• **DATA FOR THE TASK**:
* * * *

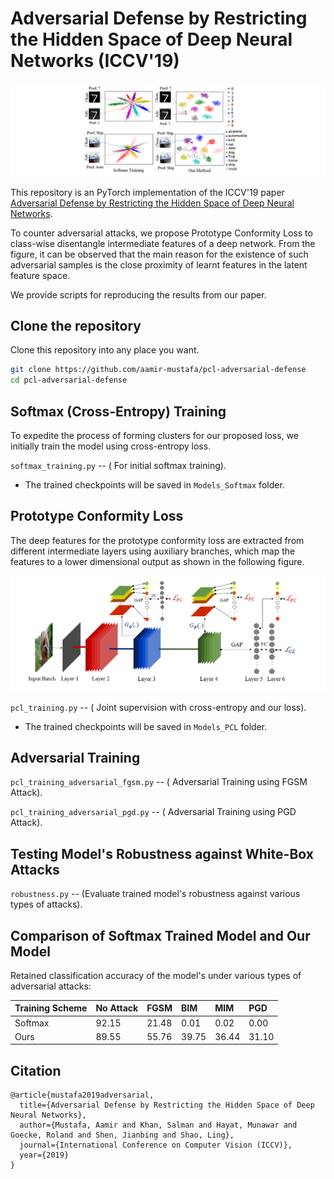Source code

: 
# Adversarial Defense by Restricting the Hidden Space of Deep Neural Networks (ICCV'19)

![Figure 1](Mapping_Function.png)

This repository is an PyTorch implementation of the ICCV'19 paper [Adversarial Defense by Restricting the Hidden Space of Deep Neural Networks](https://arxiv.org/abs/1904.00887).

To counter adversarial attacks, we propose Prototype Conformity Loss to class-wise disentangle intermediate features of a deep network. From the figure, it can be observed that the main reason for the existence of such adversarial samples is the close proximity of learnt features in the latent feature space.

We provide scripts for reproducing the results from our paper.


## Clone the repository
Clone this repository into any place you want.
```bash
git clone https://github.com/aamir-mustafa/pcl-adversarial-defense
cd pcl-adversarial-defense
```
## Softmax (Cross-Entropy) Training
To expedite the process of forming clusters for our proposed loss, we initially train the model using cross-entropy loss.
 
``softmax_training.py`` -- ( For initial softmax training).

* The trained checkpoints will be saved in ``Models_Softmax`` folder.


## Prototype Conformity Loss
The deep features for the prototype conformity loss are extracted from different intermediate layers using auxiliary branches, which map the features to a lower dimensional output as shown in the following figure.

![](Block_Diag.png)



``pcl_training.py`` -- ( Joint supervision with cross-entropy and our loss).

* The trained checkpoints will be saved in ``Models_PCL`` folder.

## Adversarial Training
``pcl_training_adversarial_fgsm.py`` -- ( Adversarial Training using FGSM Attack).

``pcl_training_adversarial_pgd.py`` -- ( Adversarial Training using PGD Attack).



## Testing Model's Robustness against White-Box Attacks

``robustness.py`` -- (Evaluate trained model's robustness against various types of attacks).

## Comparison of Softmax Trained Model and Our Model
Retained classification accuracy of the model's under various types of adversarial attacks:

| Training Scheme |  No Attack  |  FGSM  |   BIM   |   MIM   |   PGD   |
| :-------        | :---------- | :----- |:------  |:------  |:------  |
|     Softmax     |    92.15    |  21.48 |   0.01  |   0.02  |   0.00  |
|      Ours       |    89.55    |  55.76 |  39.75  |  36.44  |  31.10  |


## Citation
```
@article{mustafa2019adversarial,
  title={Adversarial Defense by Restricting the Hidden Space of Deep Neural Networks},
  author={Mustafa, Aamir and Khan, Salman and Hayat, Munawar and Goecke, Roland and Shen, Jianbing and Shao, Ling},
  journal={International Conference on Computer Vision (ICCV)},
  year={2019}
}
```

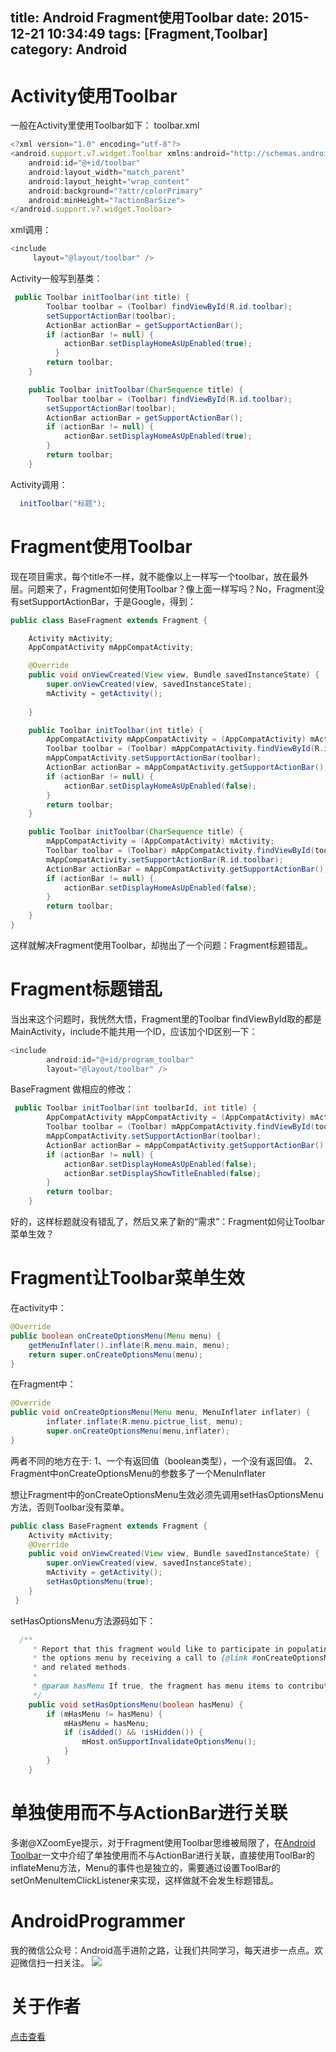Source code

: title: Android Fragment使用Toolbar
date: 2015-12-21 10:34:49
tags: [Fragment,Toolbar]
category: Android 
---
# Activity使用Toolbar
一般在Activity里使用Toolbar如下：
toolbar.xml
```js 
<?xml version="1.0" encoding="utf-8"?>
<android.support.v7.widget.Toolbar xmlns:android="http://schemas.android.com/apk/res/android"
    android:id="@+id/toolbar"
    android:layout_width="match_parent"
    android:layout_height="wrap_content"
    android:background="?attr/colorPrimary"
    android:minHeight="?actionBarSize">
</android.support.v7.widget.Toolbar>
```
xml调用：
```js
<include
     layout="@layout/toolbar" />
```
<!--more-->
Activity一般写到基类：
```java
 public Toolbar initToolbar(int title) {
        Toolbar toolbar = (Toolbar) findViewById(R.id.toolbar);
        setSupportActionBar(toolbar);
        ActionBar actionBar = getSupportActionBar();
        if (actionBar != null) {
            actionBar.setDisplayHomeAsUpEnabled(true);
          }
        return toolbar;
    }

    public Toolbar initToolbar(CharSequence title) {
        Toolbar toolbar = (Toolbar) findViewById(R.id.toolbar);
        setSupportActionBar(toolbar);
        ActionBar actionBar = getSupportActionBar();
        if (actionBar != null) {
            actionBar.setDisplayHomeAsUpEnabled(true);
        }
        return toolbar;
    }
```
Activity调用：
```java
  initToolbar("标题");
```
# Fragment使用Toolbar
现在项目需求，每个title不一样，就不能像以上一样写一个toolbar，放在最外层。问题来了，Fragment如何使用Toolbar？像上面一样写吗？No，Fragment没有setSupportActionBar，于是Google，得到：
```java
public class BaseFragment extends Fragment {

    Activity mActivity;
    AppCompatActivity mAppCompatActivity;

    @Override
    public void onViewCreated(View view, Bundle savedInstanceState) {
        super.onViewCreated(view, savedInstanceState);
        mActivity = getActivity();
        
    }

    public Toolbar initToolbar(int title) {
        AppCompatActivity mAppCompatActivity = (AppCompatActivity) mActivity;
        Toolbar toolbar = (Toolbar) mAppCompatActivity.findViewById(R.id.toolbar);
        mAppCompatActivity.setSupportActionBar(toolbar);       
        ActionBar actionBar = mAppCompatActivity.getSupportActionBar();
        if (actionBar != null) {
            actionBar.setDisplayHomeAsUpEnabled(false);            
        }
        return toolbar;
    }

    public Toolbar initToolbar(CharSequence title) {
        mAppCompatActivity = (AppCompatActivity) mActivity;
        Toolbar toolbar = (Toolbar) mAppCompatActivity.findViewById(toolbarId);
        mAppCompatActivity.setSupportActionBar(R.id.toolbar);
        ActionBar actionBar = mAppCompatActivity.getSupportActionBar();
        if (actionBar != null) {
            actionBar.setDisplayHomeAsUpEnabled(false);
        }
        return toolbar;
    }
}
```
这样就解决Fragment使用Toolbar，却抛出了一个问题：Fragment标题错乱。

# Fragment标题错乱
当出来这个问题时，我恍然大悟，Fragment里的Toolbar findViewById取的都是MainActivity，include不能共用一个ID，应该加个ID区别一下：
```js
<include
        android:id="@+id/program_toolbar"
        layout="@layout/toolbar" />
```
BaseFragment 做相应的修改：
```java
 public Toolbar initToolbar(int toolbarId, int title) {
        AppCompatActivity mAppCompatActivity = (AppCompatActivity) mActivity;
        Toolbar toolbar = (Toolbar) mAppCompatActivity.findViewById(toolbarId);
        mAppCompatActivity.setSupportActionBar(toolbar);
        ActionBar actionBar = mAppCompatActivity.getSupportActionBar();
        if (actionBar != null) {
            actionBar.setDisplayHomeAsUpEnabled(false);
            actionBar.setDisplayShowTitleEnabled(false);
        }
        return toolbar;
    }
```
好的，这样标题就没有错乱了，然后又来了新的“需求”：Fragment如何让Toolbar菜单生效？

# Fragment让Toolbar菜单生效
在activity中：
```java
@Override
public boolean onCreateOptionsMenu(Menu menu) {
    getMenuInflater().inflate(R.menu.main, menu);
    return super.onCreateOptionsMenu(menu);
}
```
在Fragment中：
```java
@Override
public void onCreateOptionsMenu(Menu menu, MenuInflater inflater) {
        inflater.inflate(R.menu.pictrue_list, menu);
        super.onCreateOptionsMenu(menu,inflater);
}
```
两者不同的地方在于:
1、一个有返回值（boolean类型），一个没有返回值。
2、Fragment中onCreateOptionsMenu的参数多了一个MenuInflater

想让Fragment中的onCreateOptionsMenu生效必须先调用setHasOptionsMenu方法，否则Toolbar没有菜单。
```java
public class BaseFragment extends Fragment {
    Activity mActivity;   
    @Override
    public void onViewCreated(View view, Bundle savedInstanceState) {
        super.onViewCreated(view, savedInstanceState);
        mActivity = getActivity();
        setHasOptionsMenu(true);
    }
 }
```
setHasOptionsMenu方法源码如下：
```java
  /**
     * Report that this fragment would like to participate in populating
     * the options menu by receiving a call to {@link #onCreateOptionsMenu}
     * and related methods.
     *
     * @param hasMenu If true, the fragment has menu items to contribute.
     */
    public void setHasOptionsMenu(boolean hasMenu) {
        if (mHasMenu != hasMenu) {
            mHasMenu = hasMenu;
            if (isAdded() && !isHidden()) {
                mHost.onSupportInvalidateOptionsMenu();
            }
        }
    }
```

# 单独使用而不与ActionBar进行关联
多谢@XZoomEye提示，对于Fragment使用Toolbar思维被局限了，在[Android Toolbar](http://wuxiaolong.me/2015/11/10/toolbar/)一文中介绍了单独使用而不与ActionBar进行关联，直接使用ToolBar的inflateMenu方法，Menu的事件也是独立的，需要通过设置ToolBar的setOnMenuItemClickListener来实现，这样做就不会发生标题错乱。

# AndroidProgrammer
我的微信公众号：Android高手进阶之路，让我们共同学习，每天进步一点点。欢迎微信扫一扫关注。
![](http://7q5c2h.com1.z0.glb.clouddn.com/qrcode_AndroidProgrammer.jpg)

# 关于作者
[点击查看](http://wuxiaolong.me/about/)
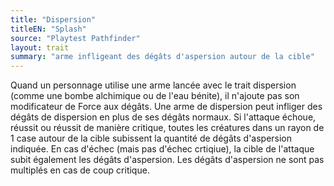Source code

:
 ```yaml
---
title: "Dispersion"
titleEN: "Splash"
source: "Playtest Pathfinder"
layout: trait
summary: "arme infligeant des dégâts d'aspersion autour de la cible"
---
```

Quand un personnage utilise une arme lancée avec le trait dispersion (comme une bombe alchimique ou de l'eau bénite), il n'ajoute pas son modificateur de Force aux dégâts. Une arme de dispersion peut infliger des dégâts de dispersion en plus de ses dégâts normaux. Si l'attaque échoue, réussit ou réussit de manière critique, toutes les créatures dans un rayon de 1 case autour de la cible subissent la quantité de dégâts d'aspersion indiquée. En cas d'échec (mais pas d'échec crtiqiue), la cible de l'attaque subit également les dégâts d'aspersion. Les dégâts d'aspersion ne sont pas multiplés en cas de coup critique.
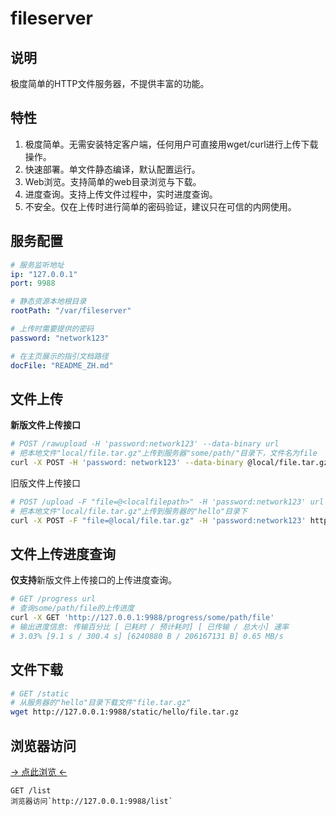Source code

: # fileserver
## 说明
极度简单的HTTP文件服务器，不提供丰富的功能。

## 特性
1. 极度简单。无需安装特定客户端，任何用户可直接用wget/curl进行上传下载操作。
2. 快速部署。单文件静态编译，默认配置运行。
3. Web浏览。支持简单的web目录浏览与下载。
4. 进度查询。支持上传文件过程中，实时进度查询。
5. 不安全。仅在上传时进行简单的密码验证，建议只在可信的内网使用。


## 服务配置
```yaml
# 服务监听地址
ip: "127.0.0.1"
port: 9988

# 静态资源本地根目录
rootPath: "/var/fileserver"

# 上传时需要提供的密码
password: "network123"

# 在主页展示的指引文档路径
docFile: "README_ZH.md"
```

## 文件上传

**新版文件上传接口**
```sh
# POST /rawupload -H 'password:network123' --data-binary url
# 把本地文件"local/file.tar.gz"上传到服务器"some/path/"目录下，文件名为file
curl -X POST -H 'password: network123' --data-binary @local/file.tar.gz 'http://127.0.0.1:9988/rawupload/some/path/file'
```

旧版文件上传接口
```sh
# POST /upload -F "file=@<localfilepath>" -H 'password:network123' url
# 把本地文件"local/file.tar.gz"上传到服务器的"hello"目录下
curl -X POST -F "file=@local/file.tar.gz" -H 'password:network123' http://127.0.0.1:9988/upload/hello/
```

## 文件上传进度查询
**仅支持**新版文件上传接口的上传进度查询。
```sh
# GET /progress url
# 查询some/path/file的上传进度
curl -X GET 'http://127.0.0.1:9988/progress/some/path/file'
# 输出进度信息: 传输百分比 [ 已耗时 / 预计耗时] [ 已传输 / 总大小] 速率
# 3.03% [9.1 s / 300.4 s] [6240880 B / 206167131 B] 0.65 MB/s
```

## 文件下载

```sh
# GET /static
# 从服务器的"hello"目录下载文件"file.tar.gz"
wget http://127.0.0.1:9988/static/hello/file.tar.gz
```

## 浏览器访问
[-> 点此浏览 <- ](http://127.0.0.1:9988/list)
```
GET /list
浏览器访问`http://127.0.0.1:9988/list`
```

* * * *

• **WHAT THIS TASK INVOLVES**:
Nothing but the lines with "Networks" should be returned, copied from the entries above.

• **TASK RESULT**:
# Adversarial Defense by Restricting the Hidden Space of Deep Neural Networks (ICCV'19)
This repository is an PyTorch implementation of the ICCV'19 paper [Adversarial Defense by Restricting the Hidden Space of Deep Neural Networks](https://arxiv.org/abs/1904.00887).
  title={Adversarial Defense by Restricting the Hidden Space of Deep Neural Networks},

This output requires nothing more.